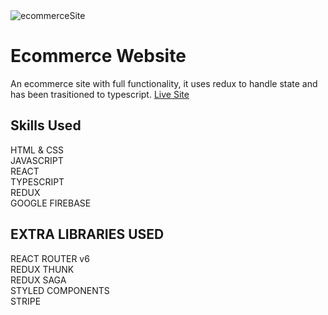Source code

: <img src="https://github.com/juliosalasz/juliosalasz/blob/main/assets/portfolio%20gif.gif" alt="ecommerceSite" />

# Ecommerce Website

An ecommerce site with full functionality, it uses redux to handle state and has been trasitioned to typescript. <a href="https://dulcet-pony-796509.netlify.app/" target="_blank">Live Site</a>

## Skills Used

HTML & CSS
</br>
JAVASCRIPT
</br>
REACT
</br>
TYPESCRIPT
</br>
REDUX
</br>
GOOGLE FIREBASE

## EXTRA LIBRARIES USED

REACT ROUTER v6
</br>
REDUX THUNK
</br>
REDUX SAGA
</br>
STYLED COMPONENTS
</br>
STRIPE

+++++

■ Task instructions
The data must come back word for word, with every picture removed.

■ Answer box
Source code

: <img src="https://github.com/juliosalasz/juliosalasz/blob/main/assets/portfolio%20gif.gif" alt="ecommerceSite" />

# Ecommerce Website

An ecommerce site with full functionality, it uses redux to handle state and has been trasitioned to typescript. <a href="https://dulcet-pony-796509.netlify.app/" target="_blank">Live Site</a>

## Skills Used

HTML & CSS
</br>
JAVASCRIPT
</br>
REACT
</br>
TYPESCRIPT
</br>
REDUX
</br>
GOOGLE FIREBASE

## EXTRA LIBRARIES USED

REACT ROUTER v6
</br>
REDUX THUNK
</br>
REDUX SAGA
</br>
STYLED COMPONENTS
</br>
STRIPE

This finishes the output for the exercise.